[Problem description] Some entries follow. Reproduce exactly the lines starting at the one with "git checkout -b feature/nueva-caracteristica" and stopping after the one with "## Sudoku Solver".

[Saved data entries]
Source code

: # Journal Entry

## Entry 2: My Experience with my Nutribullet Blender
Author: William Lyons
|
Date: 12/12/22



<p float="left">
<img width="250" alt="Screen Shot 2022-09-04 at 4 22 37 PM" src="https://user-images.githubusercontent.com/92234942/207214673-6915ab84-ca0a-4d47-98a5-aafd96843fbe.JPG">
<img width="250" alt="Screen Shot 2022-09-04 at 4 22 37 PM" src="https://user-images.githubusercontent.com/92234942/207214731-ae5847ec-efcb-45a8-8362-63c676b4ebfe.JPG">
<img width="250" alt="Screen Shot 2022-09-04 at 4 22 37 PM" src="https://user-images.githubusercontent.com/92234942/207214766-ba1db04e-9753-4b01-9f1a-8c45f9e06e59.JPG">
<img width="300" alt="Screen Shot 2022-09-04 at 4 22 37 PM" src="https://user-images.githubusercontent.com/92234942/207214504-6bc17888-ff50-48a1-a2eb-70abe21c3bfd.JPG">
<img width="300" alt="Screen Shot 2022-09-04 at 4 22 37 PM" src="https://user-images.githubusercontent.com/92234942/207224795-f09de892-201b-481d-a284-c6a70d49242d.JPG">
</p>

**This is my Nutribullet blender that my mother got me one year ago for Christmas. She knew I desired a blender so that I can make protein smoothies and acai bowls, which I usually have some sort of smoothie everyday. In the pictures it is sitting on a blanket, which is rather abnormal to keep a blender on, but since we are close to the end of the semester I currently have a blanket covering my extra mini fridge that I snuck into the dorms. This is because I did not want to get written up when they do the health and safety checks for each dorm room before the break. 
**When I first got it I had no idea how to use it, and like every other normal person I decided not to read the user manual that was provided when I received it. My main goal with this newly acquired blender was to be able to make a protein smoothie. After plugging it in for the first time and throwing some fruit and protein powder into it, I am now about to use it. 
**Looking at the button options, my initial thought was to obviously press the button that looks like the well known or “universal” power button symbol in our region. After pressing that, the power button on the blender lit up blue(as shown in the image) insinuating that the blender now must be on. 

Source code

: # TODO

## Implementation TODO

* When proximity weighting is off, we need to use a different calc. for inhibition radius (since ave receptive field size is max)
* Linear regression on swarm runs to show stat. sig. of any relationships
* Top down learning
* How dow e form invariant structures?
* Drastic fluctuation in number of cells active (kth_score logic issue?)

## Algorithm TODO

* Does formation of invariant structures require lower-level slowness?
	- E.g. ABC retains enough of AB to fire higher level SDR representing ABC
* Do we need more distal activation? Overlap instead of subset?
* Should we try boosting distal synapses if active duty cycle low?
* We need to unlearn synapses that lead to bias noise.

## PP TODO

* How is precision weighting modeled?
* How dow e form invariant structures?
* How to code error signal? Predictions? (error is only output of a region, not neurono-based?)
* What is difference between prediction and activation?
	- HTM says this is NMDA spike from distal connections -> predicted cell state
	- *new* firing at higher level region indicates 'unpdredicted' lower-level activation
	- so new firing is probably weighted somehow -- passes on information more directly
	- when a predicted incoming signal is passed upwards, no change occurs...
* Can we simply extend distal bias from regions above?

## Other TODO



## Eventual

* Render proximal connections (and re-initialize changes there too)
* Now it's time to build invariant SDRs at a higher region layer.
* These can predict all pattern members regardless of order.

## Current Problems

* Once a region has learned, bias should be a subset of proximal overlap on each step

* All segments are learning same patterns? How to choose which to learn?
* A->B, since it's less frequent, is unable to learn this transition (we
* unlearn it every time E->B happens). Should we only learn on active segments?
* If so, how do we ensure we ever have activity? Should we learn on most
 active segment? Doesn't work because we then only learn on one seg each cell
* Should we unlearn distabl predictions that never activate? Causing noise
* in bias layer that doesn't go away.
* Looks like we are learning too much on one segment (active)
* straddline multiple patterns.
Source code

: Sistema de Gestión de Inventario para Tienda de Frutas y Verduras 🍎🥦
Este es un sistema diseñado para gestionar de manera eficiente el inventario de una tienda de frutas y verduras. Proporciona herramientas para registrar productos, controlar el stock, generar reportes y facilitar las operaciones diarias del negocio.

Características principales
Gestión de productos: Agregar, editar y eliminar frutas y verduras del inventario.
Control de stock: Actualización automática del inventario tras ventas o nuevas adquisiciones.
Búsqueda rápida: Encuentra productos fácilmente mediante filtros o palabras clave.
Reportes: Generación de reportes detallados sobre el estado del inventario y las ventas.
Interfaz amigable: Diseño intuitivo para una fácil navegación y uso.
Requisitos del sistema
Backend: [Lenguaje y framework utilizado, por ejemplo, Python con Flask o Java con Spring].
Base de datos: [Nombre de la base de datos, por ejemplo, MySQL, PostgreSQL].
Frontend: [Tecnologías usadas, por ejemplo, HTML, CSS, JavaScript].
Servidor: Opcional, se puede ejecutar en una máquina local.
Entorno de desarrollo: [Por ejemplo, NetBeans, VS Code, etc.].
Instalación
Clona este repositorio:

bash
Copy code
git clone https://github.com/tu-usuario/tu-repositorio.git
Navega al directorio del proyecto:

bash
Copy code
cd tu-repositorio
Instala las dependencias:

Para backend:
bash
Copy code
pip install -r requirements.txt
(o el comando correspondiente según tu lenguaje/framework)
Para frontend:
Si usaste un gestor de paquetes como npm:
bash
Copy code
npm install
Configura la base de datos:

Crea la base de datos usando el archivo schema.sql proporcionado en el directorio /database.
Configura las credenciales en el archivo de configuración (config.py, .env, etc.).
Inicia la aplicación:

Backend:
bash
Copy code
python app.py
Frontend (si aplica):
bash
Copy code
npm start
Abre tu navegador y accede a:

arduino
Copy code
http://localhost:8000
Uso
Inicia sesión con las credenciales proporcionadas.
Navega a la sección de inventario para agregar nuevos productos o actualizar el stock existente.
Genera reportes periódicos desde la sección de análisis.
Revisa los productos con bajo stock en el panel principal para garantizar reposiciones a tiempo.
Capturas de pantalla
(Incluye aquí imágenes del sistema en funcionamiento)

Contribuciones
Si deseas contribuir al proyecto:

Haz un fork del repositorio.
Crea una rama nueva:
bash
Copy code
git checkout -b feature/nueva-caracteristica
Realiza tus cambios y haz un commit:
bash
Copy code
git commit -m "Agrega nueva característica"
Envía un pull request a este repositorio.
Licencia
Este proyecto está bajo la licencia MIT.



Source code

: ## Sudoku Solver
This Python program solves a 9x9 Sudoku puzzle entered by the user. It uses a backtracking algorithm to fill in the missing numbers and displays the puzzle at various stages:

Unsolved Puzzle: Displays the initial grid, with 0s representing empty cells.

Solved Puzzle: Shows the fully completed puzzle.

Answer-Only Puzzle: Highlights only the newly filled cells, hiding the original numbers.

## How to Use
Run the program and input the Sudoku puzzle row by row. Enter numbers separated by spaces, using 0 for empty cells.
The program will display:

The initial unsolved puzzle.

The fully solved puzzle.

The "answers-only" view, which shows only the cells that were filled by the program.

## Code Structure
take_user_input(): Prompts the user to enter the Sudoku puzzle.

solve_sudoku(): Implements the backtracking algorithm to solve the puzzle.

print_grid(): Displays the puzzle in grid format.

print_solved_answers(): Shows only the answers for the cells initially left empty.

[Final answer]
git checkout -b feature/nueva-caracteristica
Realiza tus cambios y haz un commit:
bash
Copy code
git commit -m "Agrega nueva característica"
Envía un pull request a este repositorio.
Licencia
Este proyecto está bajo la licencia MIT.



Source code

: ## Sudoku Solver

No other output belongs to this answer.